DATASET ENTRIES below:

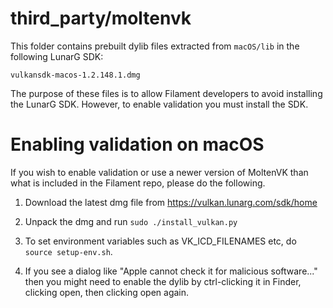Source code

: # third_party/moltenvk

This folder contains prebuilt dylib files extracted from `macOS/lib` in the following LunarG SDK:

    vulkansdk-macos-1.2.148.1.dmg

The purpose of these files is to allow Filament developers to avoid installing the LunarG SDK.
However, to enable validation you must install the SDK.

# Enabling validation on macOS

If you wish to enable validation or use a newer version of MoltenVK than what is included in the
Filament repo, please do the following.

1. Download the latest dmg file from https://vulkan.lunarg.com/sdk/home

2. Unpack the dmg and run `sudo ./install_vulkan.py`

3. To set environment variables such as VK_ICD_FILENAMES etc, do `source setup-env.sh`.

4. If you see a dialog like "Apple cannot check it for malicious software..." then you might need
   to enable the dylib by ctrl-clicking it in Finder, clicking open, then clicking open again.
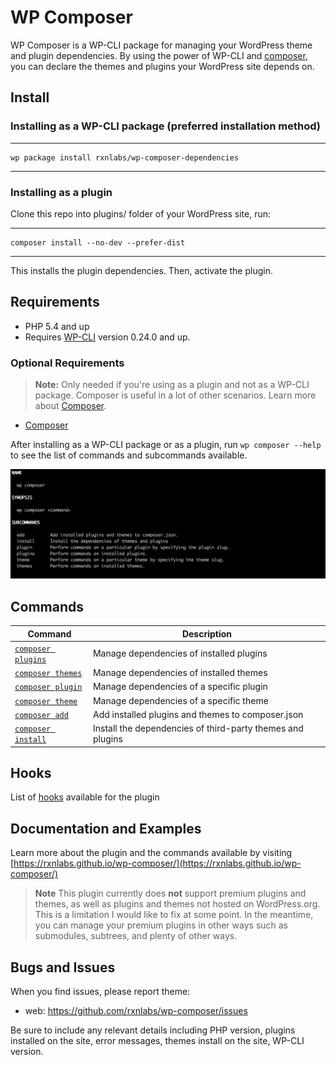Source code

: # WP Composer

WP Composer is a WP-CLI package for managing your WordPress theme and plugin dependencies. By using the power of WP-CLI and [composer](https://getcomposer.org/doc/00-intro.html), you can declare the themes and plugins your WordPress site depends on.

## Install

### Installing as a WP-CLI package (preferred installation method)
---
    wp package install rxnlabs/wp-composer-dependencies
---

### Installing as a plugin

Clone this repo into plugins/ folder of your WordPress site, run:

---
    composer install --no-dev --prefer-dist
---

This installs the plugin dependencies. Then, activate the plugin.

## Requirements

* PHP 5.4 and up
* Requires [WP-CLI](http://wp-cli.org/) version 0.24.0 and up.

### Optional Requirements

> **Note:** Only needed if you're using as a plugin and not as a WP-CLI package. Composer is useful in a lot of other scenarios. Learn more about [Composer](https://getcomposer.org/doc/00-intro.md).

* [Composer](https://getcomposer.org/)

After installing as a WP-CLI package or as a plugin, run `wp composer --help` to see the list of commands and subcommands available.

![WP Composer Help Output](docs/images/wp-composer-help.png)

## Commands

| Command          | Description                |
| ---------------- | -------------------------- |
| [`composer plugins`](https://rxnlabs.github.io/wp-composer/plugins-command.html) | Manage dependencies of installed plugins |
| [`composer themes`](https://rxnlabs.github.io/wp-composer/themes-command.html)  | Manage dependencies of installed themes |
| [`composer plugin`](https://rxnlabs.github.io/wp-composer/plugin-command.html)  | Manage dependencies of a specific plugin |
| [`composer theme`](https://rxnlabs.github.io/wp-composer/theme-command.html)  | Manage dependencies of a specific theme |
| [`composer add`](https://rxnlabs.github.io/wp-composer/add-command.html)  | Add installed plugins and themes to composer.json |
| [`composer install`](https://rxnlabs.github.io/wp-composer/install-command.html)  | Install the dependencies of third-party themes and plugins |

## Hooks

List of [hooks](https://rxnlabs.github.io/wp-composer/hooks.html) available for the plugin

## Documentation and Examples

Learn more about the plugin and the commands available by visiting [https://rxnlabs.github.io/wp-composer/](https://rxnlabs.github.io/wp-composer/)

> **Note** This plugin currently does **not** support premium plugins and themes, as well as plugins and themes not hosted on WordPress.org. This is a limitation I would like to fix at some point. In the meantime, you can manage your premium plugins in other ways such as submodules, subtrees, and plenty of other ways.

## Bugs and Issues

When you find issues, please report theme:
* web: https://github.com/rxnlabs/wp-composer/issues

Be sure to include any relevant details including PHP version, plugins installed on the site, error messages, themes install on the site, WP-CLI version.

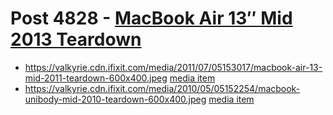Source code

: # Post 4828 - [MacBook Air 13&#8243; Mid 2013 Teardown](https://www.ifixit.com/News/4828/macbook-air-13-mid-2013-teardown)

- https://valkyrie.cdn.ifixit.com/media/2011/07/05153017/macbook-air-13-mid-2011-teardown-600x400.jpeg [media item](media-28453.md)
- https://valkyrie.cdn.ifixit.com/media/2010/05/05152254/macbook-unibody-mid-2010-teardown-600x400.jpeg [media item](media-28544.md)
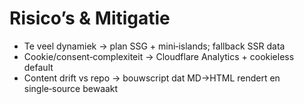 # Risico’s & Mitigatie

- Te veel dynamiek → plan SSG + mini‑islands; fallback SSR data
- Cookie/consent‑complexiteit → Cloudflare Analytics + cookieless default
- Content drift vs repo → bouwscript dat MD→HTML rendert en single‑source bewaakt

End of DATASET ENTRIES.

→ TASK BRIEF
Provide the listing above once more, exactly, with the pictures removed.

→ WORKED SOLUTION
Source code

: # third_party/moltenvk

This folder contains prebuilt dylib files extracted from `macOS/lib` in the following LunarG SDK:

    vulkansdk-macos-1.2.148.1.dmg

The purpose of these files is to allow Filament developers to avoid installing the LunarG SDK.
However, to enable validation you must install the SDK.

# Enabling validation on macOS

If you wish to enable validation or use a newer version of MoltenVK than what is included in the
Filament repo, please do the following.

1. Download the latest dmg file from https://vulkan.lunarg.com/sdk/home

2. Unpack the dmg and run `sudo ./install_vulkan.py`

3. To set environment variables such as VK_ICD_FILENAMES etc, do `source setup-env.sh`.

4. If you see a dialog like "Apple cannot check it for malicious software..." then you might need
   to enable the dylib by ctrl-clicking it in Finder, clicking open, then clicking open again.
Source code

: # WP Composer

WP Composer is a WP-CLI package for managing your WordPress theme and plugin dependencies. By using the power of WP-CLI and [composer](https://getcomposer.org/doc/00-intro.html), you can declare the themes and plugins your WordPress site depends on.

## Install

### Installing as a WP-CLI package (preferred installation method)
---
    wp package install rxnlabs/wp-composer-dependencies
---

### Installing as a plugin

Clone this repo into plugins/ folder of your WordPress site, run:

---
    composer install --no-dev --prefer-dist
---

This installs the plugin dependencies. Then, activate the plugin.

## Requirements

* PHP 5.4 and up
* Requires [WP-CLI](http://wp-cli.org/) version 0.24.0 and up.

### Optional Requirements

> **Note:** Only needed if you're using as a plugin and not as a WP-CLI package. Composer is useful in a lot of other scenarios. Learn more about [Composer](https://getcomposer.org/doc/00-intro.md).

* [Composer](https://getcomposer.org/)

After installing as a WP-CLI package or as a plugin, run `wp composer --help` to see the list of commands and subcommands available.

![WP Composer Help Output](docs/images/wp-composer-help.png)

## Commands

| Command          | Description                |
| ---------------- | -------------------------- |
| [`composer plugins`](https://rxnlabs.github.io/wp-composer/plugins-command.html) | Manage dependencies of installed plugins |
| [`composer themes`](https://rxnlabs.github.io/wp-composer/themes-command.html)  | Manage dependencies of installed themes |
| [`composer plugin`](https://rxnlabs.github.io/wp-composer/plugin-command.html)  | Manage dependencies of a specific plugin |
| [`composer theme`](https://rxnlabs.github.io/wp-composer/theme-command.html)  | Manage dependencies of a specific theme |
| [`composer add`](https://rxnlabs.github.io/wp-composer/add-command.html)  | Add installed plugins and themes to composer.json |
| [`composer install`](https://rxnlabs.github.io/wp-composer/install-command.html)  | Install the dependencies of third-party themes and plugins |

## Hooks

List of [hooks](https://rxnlabs.github.io/wp-composer/hooks.html) available for the plugin

## Documentation and Examples

Learn more about the plugin and the commands available by visiting [https://rxnlabs.github.io/wp-composer/](https://rxnlabs.github.io/wp-composer/)

> **Note** This plugin currently does **not** support premium plugins and themes, as well as plugins and themes not hosted on WordPress.org. This is a limitation I would like to fix at some point. In the meantime, you can manage your premium plugins in other ways such as submodules, subtrees, and plenty of other ways.

## Bugs and Issues

When you find issues, please report theme:
* web: https://github.com/rxnlabs/wp-composer/issues

Be sure to include any relevant details including PHP version, plugins installed on the site, error messages, themes install on the site, WP-CLI version.

Source code

: # Post 4828 - [MacBook Air 13&#8243; Mid 2013 Teardown](https://www.ifixit.com/News/4828/macbook-air-13-mid-2013-teardown)

- https://valkyrie.cdn.ifixit.com/media/2011/07/05153017/macbook-air-13-mid-2011-teardown-600x400.jpeg [media item](media-28453.md)
- https://valkyrie.cdn.ifixit.com/media/2010/05/05152254/macbook-unibody-mid-2010-teardown-600x400.jpeg [media item](media-28544.md)
 # Risico’s & Mitigatie

- Te veel dynamiek → plan SSG + mini‑islands; fallback SSR data
- Cookie/consent‑complexiteit → Cloudflare Analytics + cookieless default
- Content drift vs repo → bouwscript dat MD→HTML rendert en single‑source bewaakt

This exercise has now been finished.